The capacity of English for onomatopoeia is an often overlooked and underexploited quality. English isn’t limited to being spoken or written—it can be played.

But what I really love is Borges’s talk of the “two registers” of English, which seems to me exactly the right metaphor for the way English meaning and especially connotation work. (Another metaphor I’m accustomed to use: texture.) Depending on which words you choose to say something, you can pitch it high, low, or anywhere in between, with subtle variations in meaning in each. The good speaker or writer will choose carefully and precisely.

Consideration of the registers of the language—direct versus vague, concrete versus abstract, blunt versus diplomatic, coarse versus tactful—lies behind what many writers have written about the relative merit of Germanic and Latinate vocabulary. It is not precisely correct to say, as Borges does, that English is both Germanic and Latinate. It is Germanic. But it does have an enormous hoard of loanwords from Latin and other Romance languages. These borrowings were often heavily contextual—the jargon of medicine, theology, government, and even military ranks are often Latin, Greek, or French—and brought with them not only synonyms but finely differentiated shades of meaning.

And that’s what both features Borges discusses have in common. The availability of many shades of meaning is one of the things I love most about English, allowing incredibly fine precision. (Note that in the explanation of separable prefix verbs I linked to above, one of the purposes of such a grammatical feature is to be “more precise.”) To use another musical metaphor, English has a range of many, many octaves. Reading widely—especially in poetry—can strengthen your command of them.

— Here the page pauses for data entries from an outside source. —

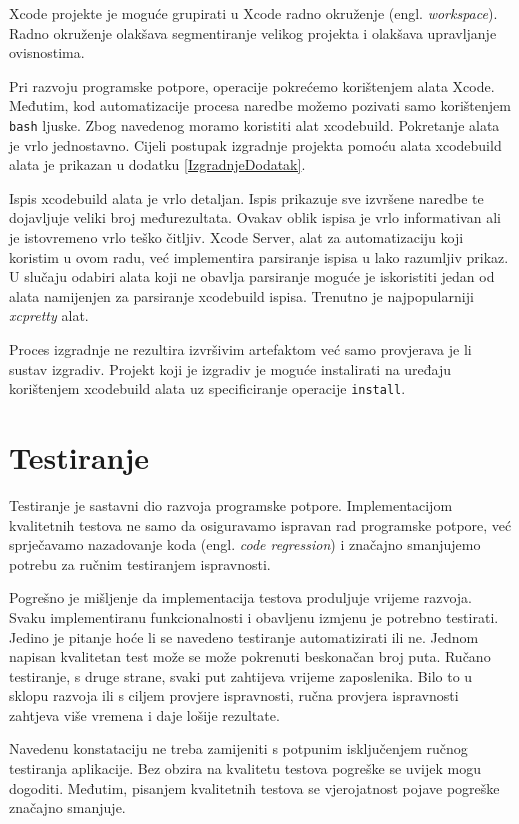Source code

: \documentclass[times, utf8, diplomski, numeric]{fer}
\newcommand{\eng}[1]{(engl. \textit{#1})}
\begin{document}
Xcode projekte je moguće grupirati u Xcode radno okruženje \eng{workspace}. Radno okruženje olakšava segmentiranje velikog projekta i olakšava upravljanje ovisnostima.

Pri razvoju programske potpore, operacije pokrećemo korištenjem alata Xcode. Međutim, kod automatizacije procesa naredbe možemo pozivati samo korištenjem \verb|bash| ljuske. Zbog navedenog moramo koristiti alat xcodebuild. Pokretanje alata je vrlo jednostavno. Cijeli postupak izgradnje projekta pomoću alata xcodebuild alata je prikazan u dodatku \ref{IzgradnjeDodatak}.

Ispis xcodebuild alata je vrlo detaljan. Ispis prikazuje sve izvršene naredbe te dojavljuje veliki broj međurezultata. Ovakav oblik ispisa je vrlo informativan ali je istovremeno vrlo teško čitljiv. Xcode Server, alat za automatizaciju koji koristim u ovom radu, već implementira parsiranje ispisa u lako razumljiv prikaz. U slučaju odabiri alata koji ne obavlja parsiranje  moguće je iskoristiti jedan od alata namijenjen za parsiranje xcodebuild ispisa. Trenutno je najpopularniji \textit{xcpretty} alat\citep{xcpretty}.

Proces izgradnje ne rezultira izvršivim artefaktom već samo provjerava je li sustav izgradiv. Projekt koji je izgradiv je moguće instalirati na uređaju korištenjem xcodebuild alata uz specificiranje operacije \verb|install|.

\section{Testiranje}

Testiranje je sastavni dio razvoja programske potpore. Implementacijom kvalitetnih testova ne samo da osiguravamo ispravan rad programske potpore, već sprječavamo nazadovanje koda \eng{code regression} i značajno smanjujemo potrebu za ručnim testiranjem ispravnosti\citep{wiki:SoftwareTesting}.

Pogrešno je mišljenje da implementacija testova produljuje vrijeme razvoja. Svaku implementiranu funkcionalnosti i obavljenu izmjenu je potrebno testirati. Jedino je pitanje hoće li se navedeno testiranje automatizirati ili ne. Jednom napisan kvalitetan test može se može pokrenuti beskonačan broj puta. Ručano testiranje, s druge strane, svaki put zahtijeva vrijeme zaposlenika. Bilo to u sklopu razvoja ili s ciljem provjere ispravnosti, ručna provjera ispravnosti zahtjeva više vremena i daje lošije rezultate.

Navedenu konstataciju ne treba zamijeniti s potpunim isključenjem ručnog testiranja aplikacije. Bez obzira na kvalitetu testova pogreške se uvijek mogu dogoditi. Međutim, pisanjem kvalitetnih testova se vjerojatnost pojave pogreške značajno smanjuje.
\end{document}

A really interesting discussion. I’m watching the rest of the interview in fits and starts today. You can find the whole thing on the “Firing Line” YouTube channel here. It’s worth your while.

*A fascinating bit of trivia: Buckley is quick to suggest a possible Spanish equivalent for to loom over because Spanish was actually his first language. Largely raised by Spanish-speaking nannies, he purportedly didn’t learn English until entering school at age seven.